SuperCritical believes advances in chemistry and materials science could enable the economic recovery of some of this uranium. They also aim to extract other important minerals.
The company states its technology could be vital in the nuclear fuel supply chain. This would support utilities, reactor developers, and governments seeking long-term fuel security.
How the Technology Works
Instead of mining, the patented process captures dissolved uranium from seawater using specially treated acrylic fibers.
Here’s how it works:
- Acrylic fibers with proprietary materials are immersed in seawater.
- The fibers attract uranium and other dissolved metals through chemical reactions.
- Once saturated, the fibers are removed and placed in a solution that separates the metals.
- The fibers are treated and reused.
SuperCritical notes the system can run continuously due to the reusable fibers. The process is also environmentally friendly and requires less complex permitting than offshore oil and gas projects.
For early commercial operations, the recovered uranium concentrate, or yellowcake, could be processed at existing facilities in Texas. This avoids the need for new plants.
Here’s a picture of the setup

The technology may also increase supplies of other strategic minerals.
The U.S. government lists about 50 minerals and elements as critical to national security and economic competitiveness. The U.S. relies heavily on imports for many of these materials, while China dominates global production of rare earth elements.

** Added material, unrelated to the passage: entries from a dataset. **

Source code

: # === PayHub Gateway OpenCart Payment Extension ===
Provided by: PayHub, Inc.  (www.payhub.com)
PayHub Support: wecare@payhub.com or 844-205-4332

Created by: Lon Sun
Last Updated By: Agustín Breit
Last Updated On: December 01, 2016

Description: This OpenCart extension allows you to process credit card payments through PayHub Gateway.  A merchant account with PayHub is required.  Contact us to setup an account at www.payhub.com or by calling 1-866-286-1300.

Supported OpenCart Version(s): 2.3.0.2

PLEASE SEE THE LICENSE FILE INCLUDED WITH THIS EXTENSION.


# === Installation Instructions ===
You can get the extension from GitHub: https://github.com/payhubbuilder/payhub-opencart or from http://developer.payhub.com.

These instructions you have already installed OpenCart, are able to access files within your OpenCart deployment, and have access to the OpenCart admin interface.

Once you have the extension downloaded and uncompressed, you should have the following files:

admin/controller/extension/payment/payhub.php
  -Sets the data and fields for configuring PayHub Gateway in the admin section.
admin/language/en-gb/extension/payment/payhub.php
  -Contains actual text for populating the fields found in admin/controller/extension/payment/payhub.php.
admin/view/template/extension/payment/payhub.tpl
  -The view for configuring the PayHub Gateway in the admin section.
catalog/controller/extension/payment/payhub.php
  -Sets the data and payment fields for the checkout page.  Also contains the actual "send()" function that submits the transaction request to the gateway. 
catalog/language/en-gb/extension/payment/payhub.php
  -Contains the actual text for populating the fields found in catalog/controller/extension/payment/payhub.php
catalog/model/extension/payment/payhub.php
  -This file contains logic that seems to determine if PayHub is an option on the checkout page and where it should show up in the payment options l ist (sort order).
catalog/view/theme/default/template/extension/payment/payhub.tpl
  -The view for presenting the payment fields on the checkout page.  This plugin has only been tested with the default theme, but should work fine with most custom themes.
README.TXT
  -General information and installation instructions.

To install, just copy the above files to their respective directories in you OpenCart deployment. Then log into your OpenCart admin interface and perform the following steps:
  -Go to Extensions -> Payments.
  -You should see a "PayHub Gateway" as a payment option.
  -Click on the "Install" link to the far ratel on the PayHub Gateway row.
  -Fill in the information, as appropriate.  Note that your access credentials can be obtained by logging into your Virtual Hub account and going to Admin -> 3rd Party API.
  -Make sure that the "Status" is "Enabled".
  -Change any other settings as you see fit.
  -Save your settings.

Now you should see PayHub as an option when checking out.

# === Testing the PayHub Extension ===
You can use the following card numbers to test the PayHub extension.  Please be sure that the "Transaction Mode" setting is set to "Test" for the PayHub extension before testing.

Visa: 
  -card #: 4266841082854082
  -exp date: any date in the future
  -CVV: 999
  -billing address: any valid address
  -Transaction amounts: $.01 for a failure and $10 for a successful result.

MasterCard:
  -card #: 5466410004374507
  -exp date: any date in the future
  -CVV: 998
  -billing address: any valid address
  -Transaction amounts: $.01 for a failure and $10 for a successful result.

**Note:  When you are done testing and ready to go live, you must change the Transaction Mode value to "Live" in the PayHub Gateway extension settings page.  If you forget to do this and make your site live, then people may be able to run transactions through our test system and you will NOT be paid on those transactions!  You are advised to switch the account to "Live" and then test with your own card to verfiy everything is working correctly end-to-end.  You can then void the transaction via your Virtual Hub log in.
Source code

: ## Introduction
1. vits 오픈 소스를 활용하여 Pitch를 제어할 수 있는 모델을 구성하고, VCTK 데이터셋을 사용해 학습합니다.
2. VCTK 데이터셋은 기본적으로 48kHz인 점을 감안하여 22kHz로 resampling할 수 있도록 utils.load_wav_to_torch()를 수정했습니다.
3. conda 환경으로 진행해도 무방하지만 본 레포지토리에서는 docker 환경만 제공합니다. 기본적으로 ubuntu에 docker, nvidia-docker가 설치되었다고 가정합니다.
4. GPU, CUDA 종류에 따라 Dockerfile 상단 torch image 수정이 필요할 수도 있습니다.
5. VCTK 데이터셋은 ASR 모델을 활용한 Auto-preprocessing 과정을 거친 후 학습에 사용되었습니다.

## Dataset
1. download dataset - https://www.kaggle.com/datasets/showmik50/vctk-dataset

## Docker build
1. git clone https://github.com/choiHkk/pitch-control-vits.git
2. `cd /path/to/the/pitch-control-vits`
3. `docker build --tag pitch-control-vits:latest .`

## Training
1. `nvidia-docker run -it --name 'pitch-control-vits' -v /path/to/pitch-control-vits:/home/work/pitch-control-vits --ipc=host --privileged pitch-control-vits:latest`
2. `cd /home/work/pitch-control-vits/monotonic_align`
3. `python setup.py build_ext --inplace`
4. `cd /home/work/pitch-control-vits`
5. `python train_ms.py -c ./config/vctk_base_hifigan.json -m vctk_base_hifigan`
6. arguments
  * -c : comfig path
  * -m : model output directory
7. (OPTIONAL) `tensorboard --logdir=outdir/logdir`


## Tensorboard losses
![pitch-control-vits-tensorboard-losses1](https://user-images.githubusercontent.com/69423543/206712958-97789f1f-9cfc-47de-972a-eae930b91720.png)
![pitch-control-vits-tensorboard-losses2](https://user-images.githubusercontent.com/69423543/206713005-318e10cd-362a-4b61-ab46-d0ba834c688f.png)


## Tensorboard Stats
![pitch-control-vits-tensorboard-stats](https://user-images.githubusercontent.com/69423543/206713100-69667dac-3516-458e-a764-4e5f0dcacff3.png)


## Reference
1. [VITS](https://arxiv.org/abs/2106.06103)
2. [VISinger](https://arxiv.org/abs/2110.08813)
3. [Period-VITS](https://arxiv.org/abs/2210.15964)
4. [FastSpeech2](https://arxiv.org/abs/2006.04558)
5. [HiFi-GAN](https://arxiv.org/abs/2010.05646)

The company claims its process could recover 23 important metals dissolved in seawater along with uranium. While commercial recovery rates need testing on an industrial scale, the company believes the technology could help diversify mineral supply chains.
This effort aligns with recent federal initiatives to boost domestic mineral production, strengthen the nuclear industry, and expand access to offshore resources.
Supporting America’s Growing Nuclear Ambitions
The DOE license arrives as the U.S. aims to grow nuclear power to meet rising electricity demand from AI, advanced manufacturing, data centers, and electrification.

SuperCritical reports that policymakers are shifting from building reactors to securing the fuel they need.
As advanced reactor deployment speeds up, pressure rises across all stages of the nuclear fuel cycle, including:
- Uranium production
- Conversion
- Enrichment
- High-Assay Low-Enriched Uranium (HALEU) production
- Fuel fabrication
The company warns these upstream challenges could pose major issues for the nuclear industry’s future.
Building the “Fuel Layer” of the Intelligence Economy
SuperCritical sees itself as building the “fuel layer” of the emerging Intelligence Economy—an economy driven by AI, robotics, and advanced computing. Just as coal fueled the Industrial Revolution, abundant nuclear energy could power the next economic wave.
Alexander Canon Bryan, Founder and Chief Executive Officer of SuperCritical Materials, noted:
“Our objective is straightforward. If the Intelligence Economy requires abundant, reliable nuclear energy, then it will also require abundant, reliable nuclear fuel. SuperCritical is building the infrastructure needed to help supply that fuel. We are proud to advance technology developed by the U.S. Department of Energy and contribute to strengthening America’s energy security, industrial competitiveness, and technological leadership.”
Looking Ahead
SuperCritical believes unconventional fuel sources are vital for meeting this demand. The company plans to commercialize DOE-developed technology. This will allow them to convert seawater into a sustainable uranium source and strengthen the U.S. nuclear fuel supply chain.
Though challenges remain, the DOE license marks an important milestone. If the technology succeeds in industrial use, it could provide the U.S. and its allies with a secure source of uranium and critical minerals for decades.